Por Ulises Gil, periodista de G&M News.
La industria global de los Esports está experimentando una transformación significativa. Tras la decisión anunciada a fines de junio de 2025, la reconocida desarrolladora de videojuegos Riot Games habilitó formalmente los patrocinios de casas de apuestas deportivas en sus ligas profesionales de League of Legends y Valorant. Sin embargo, fue recién en las últimas semanas de julio de 2025 cuando esta política comenzó a materializarse, con equipos profesionales recibiendo propuestas formales de patrocinadores vinculados al juego online y las apuestas.
Según confirmaron diversas fuentes, varios clubes del ecosistema competitivo de Riot iniciaron negociaciones con operadores de apuestas debidamente licenciados. Para concretar los acuerdos, deben cumplir una serie de requisitos que la empresa considera “fundamentales para proteger la integridad competitiva” y la imagen de sus marcas.
Uno de esos pilares es la prohibición total de mostrar marcas de apuestas en las camisetas de los jugadores, transmisiones o canales oficiales. Además, los equipos deberán implementar protocolos internos de integridad, contar con proveedores de datos oficiales (como GRID Esports) y reinvertir parte de los ingresos obtenidos en el desarrollo de ligas de menor escala (Tier 2).
El trasfondo económico es contundente: de acuerdo a estimaciones del sector, las apuestas en juegos como LoL y Valorant habrían movido más de US$10.000 millones en 2024, sin que Riot Games recibiera participación directa. Ante la contracción del ecosistema pospandemia y la disminución de sponsors tradicionales, el nuevo enfoque de la compañía apunta a generar ingresos estables, descentralizados y con reglas claras.
Desde el punto de vista empresarial, la medida se alinea con un creciente interés por parte de los operadores de iGaming, quienes ya están integrando verticales específicas para Esports en sus plataformas, incluyendo mercados en vivo, microapuestas y bonos promocionales para eventos competitivos. Distintas firmas están recibiendo financiamiento récord para escalar su tecnología y ofrecer productos de alto valor agregado a casinos y casas de apuestas.

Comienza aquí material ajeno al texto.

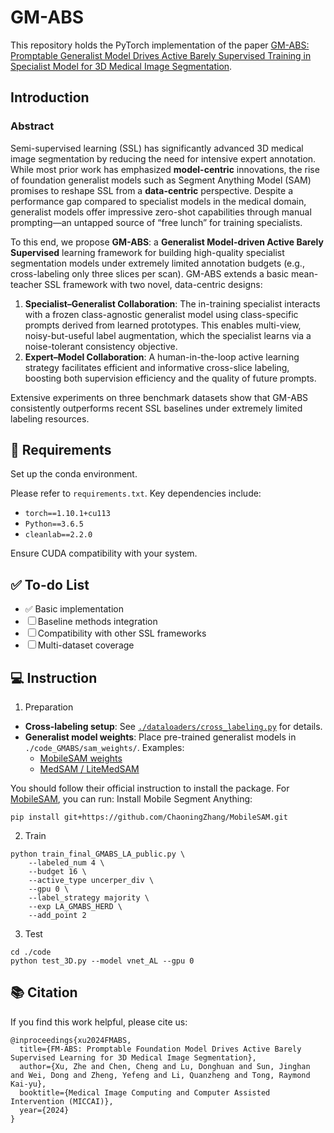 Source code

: # GM-ABS


This repository holds the PyTorch implementation of the paper [GM-ABS: Promptable Generalist Model Drives Active Barely Supervised Training in Specialist Model for 3D Medical Image Segmentation](). 

## Introduction
### Abstract
Semi-supervised learning (SSL) has significantly advanced 3D medical image segmentation by reducing the need for intensive expert annotation. While most prior work has emphasized **model-centric** innovations, the rise of foundation generalist models such as Segment Anything Model (SAM) promises to reshape SSL from a **data-centric** perspective. Despite a performance gap compared to specialist models in the medical domain, generalist models offer impressive zero-shot capabilities through manual prompting—an untapped source of “free lunch” for training specialists.

To this end, we propose **GM-ABS**: a **Generalist Model-driven Active Barely Supervised** learning framework for building high-quality specialist segmentation models under extremely limited annotation budgets (e.g., cross-labeling only three slices per scan). GM-ABS extends a basic mean-teacher SSL framework with two novel, data-centric designs:

1. **Specialist–Generalist Collaboration**: The in-training specialist interacts with a frozen class-agnostic generalist model using class-specific prompts derived from learned prototypes. This enables multi-view, noisy-but-useful label augmentation, which the specialist learns via a noise-tolerant consistency objective.
2. **Expert–Model Collaboration**: A human-in-the-loop active learning strategy facilitates efficient and informative cross-slice labeling, boosting both supervision efficiency and the quality of future prompts.

Extensive experiments on three benchmark datasets show that GM-ABS consistently outperforms recent SSL baselines under extremely limited labeling resources.

## :hammer: Requirements
Set up the conda environment.

Please refer to `requirements.txt`. Key dependencies include:

- `torch==1.10.1+cu113`
- `Python==3.6.5`
- `cleanlab==2.2.0`

Ensure CUDA compatibility with your system.

## ✅ To-do List
- ✅ Basic implementation
- ☐ Baseline methods integration
- ☐ Compatibility with other SSL frameworks
- ☐ Multi-dataset coverage


## :computer: Instruction

1. Preparation
- **Cross-labeling setup**: See [`./dataloaders/cross_labeling.py`](./code_GMABS/dataloaders/cross_labeling.py) for details.
- **Generalist model weights**: Place pre-trained generalist models in `./code_GMABS/sam_weights/`. Examples:
  - [MobileSAM weights](https://github.com/ChaoningZhang/MobileSAM/tree/master/weights)
  - [MedSAM / LiteMedSAM](https://drive.google.com/drive/folders/1ETWmi4AiniJeWOt6HAsYgTjYv_fkgzoN)

You should follow their official instruction to install the package. For [MobileSAM](https://github.com/ChaoningZhang/MobileSAM/tree/master), you can run:
Install Mobile Segment Anything:
```
pip install git+https://github.com/ChaoningZhang/MobileSAM.git
```


2. Train
```
python train_final_GMABS_LA_public.py \
    --labeled_num 4 \
    --budget 16 \
    --active_type uncerper_div \
    --gpu 0 \
    --label_strategy majority \
    --exp LA_GMABS_HERD \
    --add_point 2
```


3. Test 
```
cd ./code
python test_3D.py --model vnet_AL --gpu 0
```


## :books: Citation

If you find this work helpful, please cite us:
```
@inproceedings{xu2024FMABS,
  title={FM-ABS: Promptable Foundation Model Drives Active Barely Supervised Learning for 3D Medical Image Segmentation},
  author={Xu, Zhe and Chen, Cheng and Lu, Donghuan and Sun, Jinghan and Wei, Dong and Zheng, Yefeng and Li, Quanzheng and Tong, Raymond Kai-yu},
  booktitle={Medical Image Computing and Computer Assisted Intervention (MICCAI)},
  year={2024}
}
```
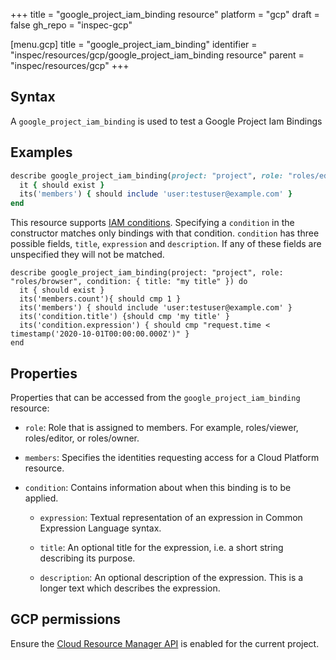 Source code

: +++
title = "google_project_iam_binding resource"
platform = "gcp"
draft = false
gh_repo = "inspec-gcp"

[menu.gcp]
title = "google_project_iam_binding"
identifier = "inspec/resources/gcp/google_project_iam_binding resource"
parent = "inspec/resources/gcp"
+++

## Syntax

A `google_project_iam_binding` is used to test a Google Project Iam Bindings

## Examples

```ruby
describe google_project_iam_binding(project: "project", role: "roles/editor") do
  it { should exist }
  its('members') { should include 'user:testuser@example.com' }
end
```


This resource supports [IAM conditions](https://cloud.google.com/iam/docs/conditions-overview). Specifying a `condition` in the constructor matches only bindings with that condition. `condition` has three possible fields, `title`, `expression` and `description`. If any of these fields are unspecified they will not be matched.

```
describe google_project_iam_binding(project: "project", role: "roles/browser", condition: { title: "my title" }) do
  it { should exist }
  its('members.count'){ should cmp 1 }
  its('members') { should include 'user:testuser@example.com' }
  its('condition.title') {should cmp 'my title' }
  its('condition.expression') { should cmp "request.time < timestamp('2020-10-01T00:00:00.000Z')" }
end
```

## Properties

Properties that can be accessed from the `google_project_iam_binding` resource:

  * `role`: Role that is assigned to members. For example, roles/viewer, roles/editor, or roles/owner.

  * `members`: Specifies the identities requesting access for a Cloud Platform resource.

  * `condition`: Contains information about when this binding is to be applied.

  	* `expression`: Textual representation of an expression in Common Expression Language syntax.

  	* `title`: An optional title for the expression, i.e. a short string describing its purpose.

  	* `description`: An optional description of the expression. This is a longer text which describes the expression.


## GCP permissions

Ensure the [Cloud Resource Manager API](https://console.cloud.google.com/apis/library/cloudresourcemanager.googleapis.com/) is enabled for the current project.
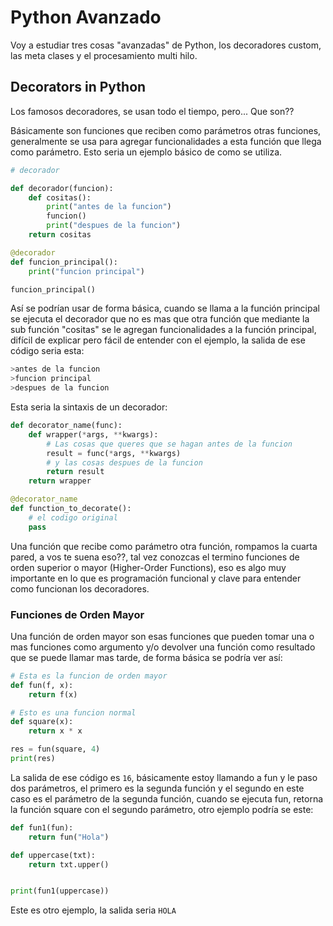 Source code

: 
# Python Avanzado

Voy a estudiar tres cosas "avanzadas" de Python, los decoradores custom, las meta clases y el procesamiento multi hilo.

## Decorators in Python

Los famosos decoradores, se usan todo el tiempo, pero... Que son??

Básicamente son funciones que reciben como parámetros otras funciones, generalmente  se usa para agregar funcionalidades a esta función que llega como parámetro.
Esto seria un ejemplo básico de como se utiliza.

```python
# decorador

def decorador(funcion):
	def cositas():
		print("antes de la funcion")
		funcion()
		print("despues de la funcion")
	return cositas

@decorador
def funcion_principal():
	print("funcion principal")

funcion_principal()
```

Así se podrían usar de forma básica, cuando se llama a la función principal se ejecuta el decorador que no es mas que otra función que mediante la sub función "cositas" se le agregan funcionalidades a la función principal, difícil de explicar pero fácil de entender con el ejemplo, la salida de ese código seria esta:

```bash
>antes de la funcion
>funcion principal
>despues de la funcion
```

Esta seria la sintaxis de un decorador:
```python
def decorator_name(func):  
	def wrapper(*args, **kwargs):  
		# Las cosas que queres que se hagan antes de la funcion 
		result = func(*args, **kwargs)  
		# y las cosas despues de la funcion
		return result  
	return wrapper

@decorator_name  
def function_to_decorate():  
	# el codigo original
	pass
```

Una función que recibe como parámetro otra función, rompamos la cuarta pared, a vos te suena eso??, tal vez conozcas el termino funciones de orden superior o mayor (Higher-Order Functions), eso es algo muy importante en lo que es programación funcional y clave para entender como funcionan los decoradores.

### Funciones de Orden Mayor

Una función de orden mayor son esas funciones que pueden tomar una o mas funciones como argumento y/o devolver una función como resultado que se puede llamar mas tarde, de forma básica se podría ver así:

```python
# Esta es la funcion de orden mayor
def fun(f, x):
	return f(x)

# Esto es una funcion normal
def square(x):
	return x * x

res = fun(square, 4)
print(res)
```

La salida de ese código es `16`, básicamente estoy llamando a fun y le paso dos parámetros, el primero es la segunda función y el segundo en este caso es el parámetro de la segunda función, cuando se ejecuta fun, retorna la función square con el segundo parámetro, otro ejemplo podría se este:

```python
def fun1(fun):
	return fun("Hola")

def uppercase(txt):
	return txt.upper()


print(fun1(uppercase))
```

Este es otro ejemplo, la salida seria `HOLA`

No obstante, la política también ha desatado críticas dentro de la comunidad. Jugadores y seguidores advirtieron sobre la posible normalización del juego en audiencias jóvenes, además de riesgos como la manipulación de resultados o el aumento de conductas problemáticas. Desde Riot, respondieron que la nueva política fue diseñada para minimizar estos peligros, enfocándose en mercados regulados y sin modificar la experiencia del espectador casual.
En paralelo, reguladores de distintas jurisdicciones, como Estados Unidos, Europa y Latinoamérica, siguen de cerca la evolución de esta apertura. Es probable que, en los próximos meses, se discutan nuevas pautas para supervisar la actividad de las apuestas vinculadas al ecosistema competitivo de los videojuegos.

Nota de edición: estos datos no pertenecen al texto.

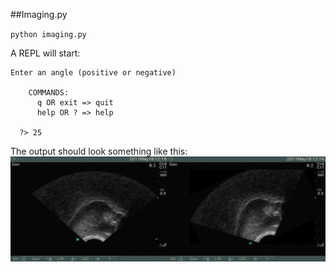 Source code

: ##Imaging.py

`python imaging.py`  

A REPL will start:  

```
Enter an angle (positive or negative)

    COMMANDS:
      q OR exit => quit
      help OR ? => help

  ?> 25
```

The output should look something like this:  
<a href="url"><img src="output/25-degrees.jpg" align="center" height="80%"></a>
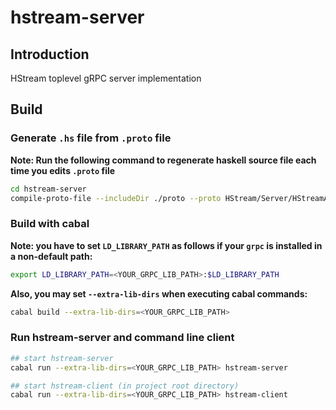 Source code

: # hstream-server

## Introduction

HStream toplevel gRPC server implementation

## Build

### Generate `.hs` file from `.proto` file

**Note: Run the following command to regenerate haskell source file each time you edits `.proto` file**

```bash
cd hstream-server
compile-proto-file --includeDir ./proto --proto HStream/Server/HStreamApi.proto --out ./generated-src
```

### Build with cabal

**Note: you have to set `LD_LIBRARY_PATH` as follows if your `grpc` is installed in a non-default path:**

``` bash
export LD_LIBRARY_PATH=<YOUR_GRPC_LIB_PATH>:$LD_LIBRARY_PATH
```
**Also, you may set `--extra-lib-dirs` when executing cabal commands:**

```bash
cabal build --extra-lib-dirs=<YOUR_GRPC_LIB_PATH>
```

### Run hstream-server and command line client

```bash
## start hstream-server
cabal run --extra-lib-dirs=<YOUR_GRPC_LIB_PATH> hstream-server

## start hstream-client (in project root directory)
cabal run --extra-lib-dirs=<YOUR_GRPC_LIB_PATH> hstream-client
```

En definitiva, el desembarco formal de las apuestas en las ligas de Riot Games marca un punto de inflexión para los Esports. Se trata de una iniciativa con potencial de generar ingresos significativos para equipos, desarrolladores y operadores del juego, aunque también plantea desafíos éticos, comerciales y regulatorios que aún están en plena discusión.